Title: Matthews, Joseph
Source text: The Medical and Surgical History of the War of the Rebellion. (1861-65.), Part 2, Volume 1 (Washington, DC: Government Printing Office, 1879), 171.
Civil War Washington ID: med.d1e41097
TEI/XML: med.d1e41097.xml
Case from the case-book of LINCOLN HOSPITAL, Washington, D. C.; Assistant Surgeon Roberts Bartholow, U. S. A., in charge from August 21st to December, 1863.
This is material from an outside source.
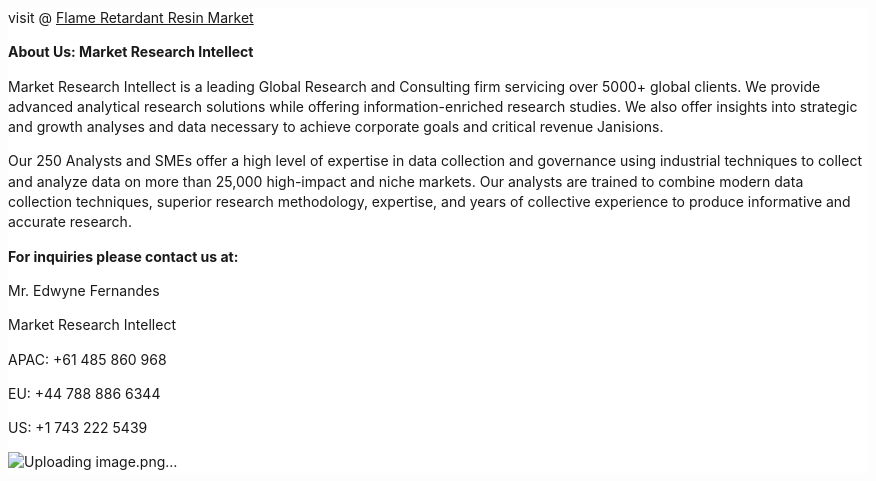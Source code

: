 visit&nbsp;@</strong>&nbsp;</span><span class="font-[700]"><a href="https://www.marketresearchintellect.com/product/global-flame-retardant-resin-market/?utm_source=Linkedin&utm_medium=864" target="_blank" data-tracking-control-name="article-ssr-frontend-pulse_little-text-block" data-tracking-will-navigate="" data-test-link="">Flame Retardant Resin Market</a></span></p><p><strong><span class="font-[700]">About Us: Market Research Intellect</span></strong></p><p><span class="">Market Research Intellect is a leading Global Research and Consulting firm servicing over 5000+ global clients. We provide advanced analytical research solutions while offering information-enriched research studies.&nbsp;</span>We also offer insights into strategic and growth analyses and data necessary to achieve corporate goals and critical revenue Janisions.</p><p><span class="">Our 250 Analysts and SMEs offer a high level of expertise in data collection and governance using industrial techniques to collect and analyze data on more than 25,000 high-impact and niche markets. Our analysts are trained to combine modern data collection techniques, superior research methodology, expertise, and years of collective experience to produce informative and accurate research.</span></p><p><strong>For inquiries please contact us at:</strong></p><p>Mr. Edwyne Fernandes</p><p>Market Research Intellect</p><p>APAC: +61 485 860 968</p><p>EU: +44 788 886 6344</p><p>US: +1 743 222 5439</p>
![Uploading image.png…]()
CASE 372.—Private Joseph Matthews, company G, 9th New York cavalry; admitted September 12, 1863. Chronic diarrhœa. [This man appears on the register of the regimental hospital of the 9th New York cavalry, admitted September 1st—remittent fever. He is borne on the register of the hospital of the Cavalry corps of the army of the Potomac, admitted September 8th—dysentery—and sent to general hospital September 12th.] Died, September 14th. Autopsy: Height five feet eight inches; apparent age 35. The brain was healthy; it weighed forty-six ounces, and contained little or no fluid. The trachea contained a few masses of tenacious mucus; its mucous membrane was purplish. The right lung weighed nineteen ounces; its upper lobe was much congested; the middle lobe was bound to the thoracic parietes by old adhesions; the left lung weighed thirteen ounces and a half; both lobes were engorged with blood. The heart weighed eight ounces and a half; the right auricle was empty; its lining membrane was dark-red; the right ventricle contained a quantity of venous blood, and a thin fibrinous clot which extended into the pulmonary artery; the left auricle contained a small firm fibrinous clot. The liver was healthy; the gall-bladder was full of yellowish turbid bile. The spleen was firm, and weighed four ounces and a half. The pancreas was pale and firm; it weighed three ounces. The right kidney weighed five ounces; its cortical substance was of an ash-red color and rather flabby; the left kidney weighed four ounces and a half; its cortical substance was of a dark-purple color and firm. The œsophagus, stomach, and small intestine presented nothing abnormal. The mucous membrane of the cæcum and ascending colon was of a dark-green color, and presented a number of large ulcers with ragged excavated borders; in the transverse and descending colon, as far as the sigmoid flexure, the mucous membrane was thickened and covered in many places with a characteristic exudation.—Assistant Surgeon Harrison Allen, U. S. A.⃰
⃰ September 14, 1864, Dr. Allen presented to the Pathological Society of Philadelphia a brief "Synopsis of Autopsies made at Lincoln General Hospital," to which the reader is referred.—(Proceedings of the Pathological Society of Philadelphia, in the American Journal of the Medical Sciences, January, 1865, page 133.) In this paper he analyzes the appearances observed in forty-one cases of diarrhœa and dysentery, thirty-five of fever, twenty-one of pneumonia, and five of diphtheria. The notes of Dr. Allen's autopsies, from which the accounts here presented have been condensed, were not contained in the case-books of Lincoln hospital turned in to the Surgeon General's Office at the close of the war, but have since been copied into them from the originals, loaned for the purpose.